[Work to complete]:
Reproduce, exactly, the lines of the material below from the line containing "Behavioual - 1" through the line containing "if(a.length==0) return null;", with both end lines included and nothing else.

Segment Start: Supplied entries

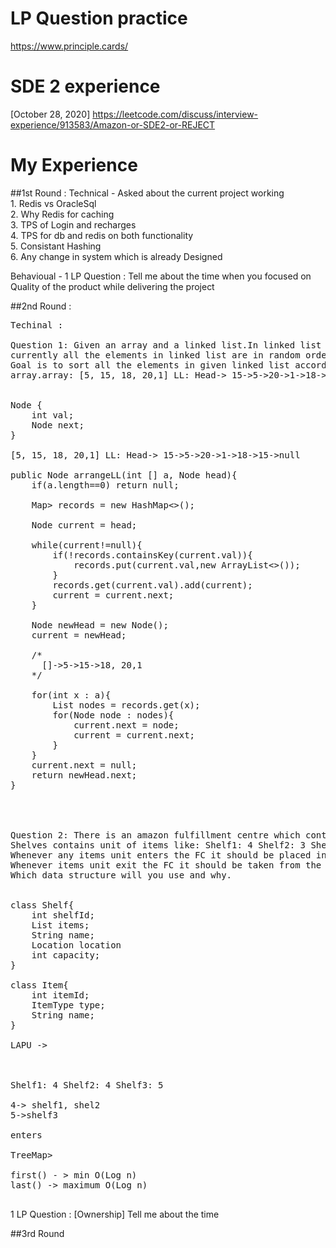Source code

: # LP Question practice
https://www.principle.cards/

# SDE 2 experience 
[October 28, 2020] https://leetcode.com/discuss/interview-experience/913583/Amazon-or-SDE2-or-REJECT<br>


# My Experience
##1st Round : 
Technical - Asked about the current project working<br>
			1. Redis vs OracleSql <br>
			2. Why Redis for caching <br>
			3. TPS of Login and recharges <br>
			4. TPS for db and redis on both functionality <br>
			5. Consistant Hashing <br>
			6. Any change in system which is already Designed <br>

Behavioual - 1 LP Question : Tell me about the time when you focused on Quality of the product while delivering the project

##2nd Round :

<pre>
Techinal : 

Question 1: Given an array and a linked list.In linked list each node data is derived from the given array, 
currently all the elements in linked list are in random order. Linked list may contain multiple occurrences of elements present in array: 
Goal is to sort all the elements in given linked list according to the order given in the 
array.array: [5, 15, 18, 20,1] LL: Head-> 15->5->20->1->18->15 ... Output: Head->5->15->15->18->20->1 …


Node {
    int val;
    Node next;
}

[5, 15, 18, 20,1] LL: Head-> 15->5->20->1->18->15->null

public Node arrangeLL(int [] a, Node head){
    if(a.length==0) return null;

    Map<Integer,List<Node>> records = new HashMap<>();
    
    Node current = head;
    
    while(current!=null){
        if(!records.containsKey(current.val)){
            records.put(current.val,new ArrayList<>());
        }
        records.get(current.val).add(current);
        current = current.next;
    }
    
    Node newHead = new Node();
    current = newHead;
    
    /*
      []->5->15->18, 20,1
    */
    
    for(int x : a){
        List<Node> nodes = records.get(x);
        for(Node node : nodes){
            current.next = node;
            current = current.next; 
        }
    }
    current.next = null;
    return newHead.next;
}




Question 2: There is an amazon fulfillment centre which contains many shelves.
Shelves contains unit of items like: Shelf1: 4 Shelf2: 3 Shelf3: 5 etc. 
Whenever any items unit enters the FC it should be placed in the self which contains least items.
Whenever items unit exit the FC it should be taken from the self which contains maximum units. 
Which data structure will you use and why.


class Shelf{
    int shelfId;
    List<Item> items;
    String name;
    Location location
    int capacity;
}

class Item{
    int itemId;
    ItemType type;
    String name;
}

LAPU -> 



Shelf1: 4 Shelf2: 4 Shelf3: 5

4-> shelf1, shel2
5->shelf3

enters

TreeMap<Integer,List<Shelfs>> 

first() - > min O(Log n)
last() -> maximum O(Log n)

</pre>

1 LP Question : [Ownership] Tell me about the time 


##3rd Round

Segment End: Supplied entries

[Solved problem]:
Behavioual - 1 LP Question : Tell me about the time when you focused on Quality of the product while delivering the project

##2nd Round :

<pre>
Techinal : 

Question 1: Given an array and a linked list.In linked list each node data is derived from the given array, 
currently all the elements in linked list are in random order. Linked list may contain multiple occurrences of elements present in array: 
Goal is to sort all the elements in given linked list according to the order given in the 
array.array: [5, 15, 18, 20,1] LL: Head-> 15->5->20->1->18->15 ... Output: Head->5->15->15->18->20->1 …


Node {
    int val;
    Node next;
}

[5, 15, 18, 20,1] LL: Head-> 15->5->20->1->18->15->null

public Node arrangeLL(int [] a, Node head){
    if(a.length==0) return null;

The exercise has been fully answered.